Lace / spec

Lace-110 · Coordinates and Indexes

Tags: addressing, index, dx

Coordinates are a developer-facing way to name record sets by application surface. They sit above the record/fact/interlace core: a coordinate is useful input to get, list, store, selector DSLs, indexes, command-line tools, and UI displays, but it is not the source of truth. Lace truth remains validated record bytes, record hashes, record facts, Datalog policy, exchange plans, and store-machine boundaries.

This document defines coordinate syntax and the raw local index ordering used before application policy chooses selected versions.

Defines

Hash addresses, coordinates, surfaces, version selectors, and raw tip ordering.

URCs have two address forms

A Unified Resource Coordinate (URC) can name an immutable record by hash or name a coordinate in an application surface:

hash-address = "////" hash-text
coordinate   = "//" group-path "//" app-path "//" name-path [version-selector]

Implementations MUST parse hash addresses before coordinate addresses because ////<hash> also starts with //.

Hash addresses are immutable record identifiers. Coordinates resolve through a local index of validated record facts and may identify many candidate versions. Applications that need selected truth apply lacegram, exchange-policy, or application evaluation after candidate discovery.

Coordinates are not direct store authority

Coordinates may appear in developer APIs such as:

get(target, "//u//ding//links/server-one")
list(target, "//u//ding//links/")
store(target, records, options)

Those APIs must still operate through Lace’s normal authority boundaries:

A public coordinate API MUST NOT become raw store inspection or mutation. A runtime or store MAY maintain coordinate indexes internally to answer bounded store reads and porcelain operations, but applications should receive records through interlace event streams or operation results, not through unrestricted store iteration.

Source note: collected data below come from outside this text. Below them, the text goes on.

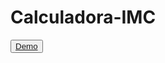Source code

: # Calculadora-IMC

<button><a href="https://gilamastra.github.io/Calculadora-IMC/">Demo</a></button>
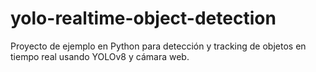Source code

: # yolo-realtime-object-detection
Proyecto de ejemplo en Python para detección y tracking de objetos en tiempo real usando YOLOv8 y cámara web.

Coordinates identify apps and names

Coordinate terms:

The two // field delimiters separate Group from App and App from Name. These field delimiters are coordinate syntax and are not stored in record Group, App, or Name headers. Single / bytes inside each field are segment delimiters for that field’s path.

A record indexed at a coordinate has record facts whose Group, App, and Name fields match that coordinate. The index does not make the coordinate authoritative; it is a materialized view over validated record facts.

Coordinate syntax is segment-based

Rules:

Examples:

Coordinate Group App Name
//u//docs//index.html u docs index.html
//u//ding//links/server-one u ding links/server-one
//eu/lab//chat/message//room-7/1 eu/lab chat/message room-7/1
//eu/lab//chat//message/room-7/1 eu/lab chat message/room-7/1
//eu/lab/research//forum//post/2026/06/14/1 eu/lab/research forum post/2026/06/14/1

Malformed examples:

Prefixes are selector input, not record addresses

Developer surfaces often need a coordinate prefix, such as all record names under //u//ding//links/. A prefix is not an exact coordinate and not a record address. It is selector input that compiles to policy over Field(P,'Group',...), Field(P,'App',...), and Field(P,'Name',...) facts, possibly with string-shape or path-prefix predicates.

For example, a first-follow style selector for //u//ding//links/ becomes policy that selects records with:

Field(P, 'Group', _, 'u')
Field(P, 'App',   _, 'ding')
Field(P, 'Name',   _, K)
TextShape(K, 'links/', '', '')

The exact lowered lacegram is an implementation detail of the selector DSL, but it must preserve the same query-view and store-machine boundaries as a hand-written policy.

Version selectors choose record versions

A top coordinate has no version selector and resolves to the raw coordinate tip when a raw tip is needed. A version-selector coordinate includes /|/... and may select a narrower version set or one exact record.

Common forms:

Coordinate form Meaning
//g//a//k raw coordinate tip candidate
//g//a//k/|/plex/<tai>/<hash> exact Plex record version
//g//a//k/|/seal/<verifier>/<tai>/<hash> exact Seal record version

The raw local index tip is highest TAI, then highest hash. This raw tip rule is only deterministic candidate ordering. It does not replace lacegram, exchange policy, query-view rules, signature/application authority, or interlace convergence.

Coordinates in event streams and porcelain

Interlace event streams are record/lifecycle streams. They report records, record hashes, completion, fixed points, closure, and errors. They should not report coordinate-index internals as normal events.

Porcelain may accept coordinates or prefixes as friendly inputs and may include the requested coordinate in an operation result for correlation. The operation’s observable record results must still be records selected by policy and persisted through store machines. A duplicate save, policy-refused or invalid input record, stale scope, or incomplete result is reported as an operation outcome, not as a coordinate-index mutation event.

Direction

Coordinates make Lace easier to use, search, display, and debug. They remain a layer above core truth. When in doubt, expose coordinates as inputs to policy and porcelain, keep raw indexes store/runtime-internal, and let interlace event streams expose record/lifecycle outcomes.